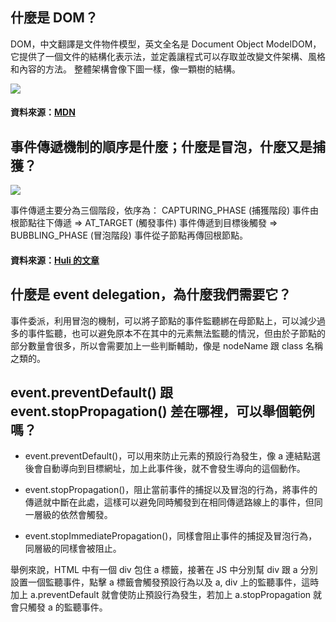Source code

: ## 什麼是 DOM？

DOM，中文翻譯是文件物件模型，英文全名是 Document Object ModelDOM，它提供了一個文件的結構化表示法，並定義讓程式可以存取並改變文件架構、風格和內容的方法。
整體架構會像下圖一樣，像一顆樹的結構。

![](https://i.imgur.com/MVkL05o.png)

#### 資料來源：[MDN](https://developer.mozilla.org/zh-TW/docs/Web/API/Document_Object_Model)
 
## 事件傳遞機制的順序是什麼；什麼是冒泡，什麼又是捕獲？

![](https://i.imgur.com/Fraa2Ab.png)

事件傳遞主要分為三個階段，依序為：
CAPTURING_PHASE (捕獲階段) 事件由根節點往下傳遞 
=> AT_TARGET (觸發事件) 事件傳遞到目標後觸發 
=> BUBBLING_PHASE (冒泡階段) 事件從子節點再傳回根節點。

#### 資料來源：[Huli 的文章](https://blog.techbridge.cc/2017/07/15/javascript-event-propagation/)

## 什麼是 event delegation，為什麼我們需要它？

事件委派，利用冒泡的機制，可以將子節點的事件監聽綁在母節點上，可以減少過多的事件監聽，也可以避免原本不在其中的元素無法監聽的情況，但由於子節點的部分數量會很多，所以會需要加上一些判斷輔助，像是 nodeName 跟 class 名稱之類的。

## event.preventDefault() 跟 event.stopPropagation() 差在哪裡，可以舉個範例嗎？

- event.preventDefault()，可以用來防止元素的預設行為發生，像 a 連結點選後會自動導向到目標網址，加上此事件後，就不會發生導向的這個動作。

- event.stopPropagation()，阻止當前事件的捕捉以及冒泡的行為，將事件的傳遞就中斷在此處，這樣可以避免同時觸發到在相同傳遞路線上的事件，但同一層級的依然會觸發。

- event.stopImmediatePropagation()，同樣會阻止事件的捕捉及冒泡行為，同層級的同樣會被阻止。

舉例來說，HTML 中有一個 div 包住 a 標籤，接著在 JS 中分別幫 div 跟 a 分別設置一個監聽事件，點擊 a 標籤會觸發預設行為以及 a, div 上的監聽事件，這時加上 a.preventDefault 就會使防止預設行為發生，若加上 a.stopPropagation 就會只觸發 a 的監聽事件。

━━━━━━━━━━━━━━━━━━━━━━━━━━━━━━

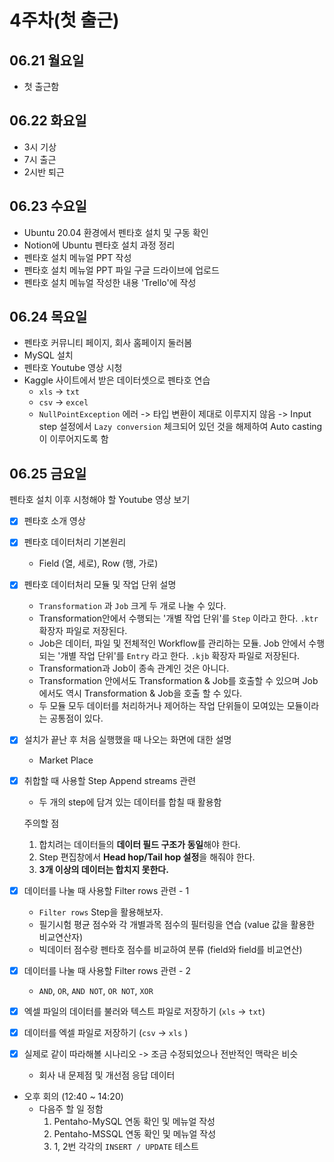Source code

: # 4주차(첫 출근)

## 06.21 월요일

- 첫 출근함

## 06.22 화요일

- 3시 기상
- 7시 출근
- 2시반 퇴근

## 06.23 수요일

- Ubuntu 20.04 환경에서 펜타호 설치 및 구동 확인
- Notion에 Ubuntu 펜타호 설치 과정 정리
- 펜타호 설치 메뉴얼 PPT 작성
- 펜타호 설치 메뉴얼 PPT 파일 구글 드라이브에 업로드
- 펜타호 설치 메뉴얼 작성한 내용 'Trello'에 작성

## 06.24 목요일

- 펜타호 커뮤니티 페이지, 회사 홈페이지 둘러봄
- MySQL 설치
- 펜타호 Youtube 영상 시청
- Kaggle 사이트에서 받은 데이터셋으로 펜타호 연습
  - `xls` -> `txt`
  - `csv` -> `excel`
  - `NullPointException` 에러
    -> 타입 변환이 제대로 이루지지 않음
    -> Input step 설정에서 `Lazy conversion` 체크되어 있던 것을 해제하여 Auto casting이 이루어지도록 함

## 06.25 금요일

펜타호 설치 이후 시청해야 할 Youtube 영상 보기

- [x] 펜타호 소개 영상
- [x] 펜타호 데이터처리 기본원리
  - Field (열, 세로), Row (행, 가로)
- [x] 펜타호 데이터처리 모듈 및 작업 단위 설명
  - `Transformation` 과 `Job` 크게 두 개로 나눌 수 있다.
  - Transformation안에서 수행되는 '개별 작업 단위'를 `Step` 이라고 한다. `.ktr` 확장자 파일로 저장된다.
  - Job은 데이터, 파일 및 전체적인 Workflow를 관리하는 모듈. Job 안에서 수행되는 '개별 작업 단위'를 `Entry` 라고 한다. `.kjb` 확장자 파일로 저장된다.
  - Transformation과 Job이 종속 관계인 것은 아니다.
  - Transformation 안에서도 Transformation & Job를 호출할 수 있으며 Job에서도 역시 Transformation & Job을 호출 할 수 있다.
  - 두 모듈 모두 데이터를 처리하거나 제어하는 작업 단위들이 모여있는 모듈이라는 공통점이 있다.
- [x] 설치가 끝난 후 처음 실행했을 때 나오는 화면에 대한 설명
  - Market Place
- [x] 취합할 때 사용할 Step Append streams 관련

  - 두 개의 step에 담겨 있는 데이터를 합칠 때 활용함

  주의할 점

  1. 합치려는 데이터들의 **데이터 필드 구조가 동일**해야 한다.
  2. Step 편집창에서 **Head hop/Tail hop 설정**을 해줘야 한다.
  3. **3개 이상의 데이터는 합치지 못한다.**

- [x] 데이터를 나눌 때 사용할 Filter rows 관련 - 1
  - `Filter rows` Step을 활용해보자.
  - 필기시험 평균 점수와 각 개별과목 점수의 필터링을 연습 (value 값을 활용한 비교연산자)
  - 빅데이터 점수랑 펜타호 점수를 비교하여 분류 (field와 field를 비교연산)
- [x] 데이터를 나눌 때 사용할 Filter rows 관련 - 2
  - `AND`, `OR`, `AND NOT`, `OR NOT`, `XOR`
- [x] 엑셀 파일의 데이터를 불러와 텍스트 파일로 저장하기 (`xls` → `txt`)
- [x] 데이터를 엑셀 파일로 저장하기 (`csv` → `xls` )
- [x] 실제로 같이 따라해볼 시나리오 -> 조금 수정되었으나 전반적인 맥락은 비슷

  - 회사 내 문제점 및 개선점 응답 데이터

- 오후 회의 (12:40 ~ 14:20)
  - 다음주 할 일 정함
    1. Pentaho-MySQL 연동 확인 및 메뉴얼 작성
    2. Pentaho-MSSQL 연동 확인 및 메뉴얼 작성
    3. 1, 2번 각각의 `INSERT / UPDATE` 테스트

━━━━━━━━━━━━━━━━━━━━━━━━━━━━━━

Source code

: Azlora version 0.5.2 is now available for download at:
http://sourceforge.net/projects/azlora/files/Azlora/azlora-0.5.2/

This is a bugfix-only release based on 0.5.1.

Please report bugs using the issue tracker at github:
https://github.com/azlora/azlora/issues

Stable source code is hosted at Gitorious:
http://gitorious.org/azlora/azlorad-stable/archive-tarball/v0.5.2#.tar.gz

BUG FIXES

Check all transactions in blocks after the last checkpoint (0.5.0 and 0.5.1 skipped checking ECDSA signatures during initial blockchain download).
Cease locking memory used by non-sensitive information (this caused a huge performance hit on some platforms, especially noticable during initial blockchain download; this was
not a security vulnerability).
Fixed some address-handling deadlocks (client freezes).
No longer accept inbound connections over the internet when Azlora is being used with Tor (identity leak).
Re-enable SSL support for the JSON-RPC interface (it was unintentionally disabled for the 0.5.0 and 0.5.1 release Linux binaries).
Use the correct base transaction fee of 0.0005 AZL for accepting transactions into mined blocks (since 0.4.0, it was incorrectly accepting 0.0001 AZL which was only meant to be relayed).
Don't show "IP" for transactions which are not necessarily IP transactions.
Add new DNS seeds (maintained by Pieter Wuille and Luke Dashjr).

━━━━━━━━━━━━━━━━━━━━━━━━━━━━━━

▸ WHAT YOU WILL DO
Among the lines of the data, identify those with the word "during". Copy each of them.

▸ WRITTEN RESPONSE
Check all transactions in blocks after the last checkpoint (0.5.0 and 0.5.1 skipped checking ECDSA signatures during initial blockchain download).
Cease locking memory used by non-sensitive information (this caused a huge performance hit on some platforms, especially noticable during initial blockchain download; this was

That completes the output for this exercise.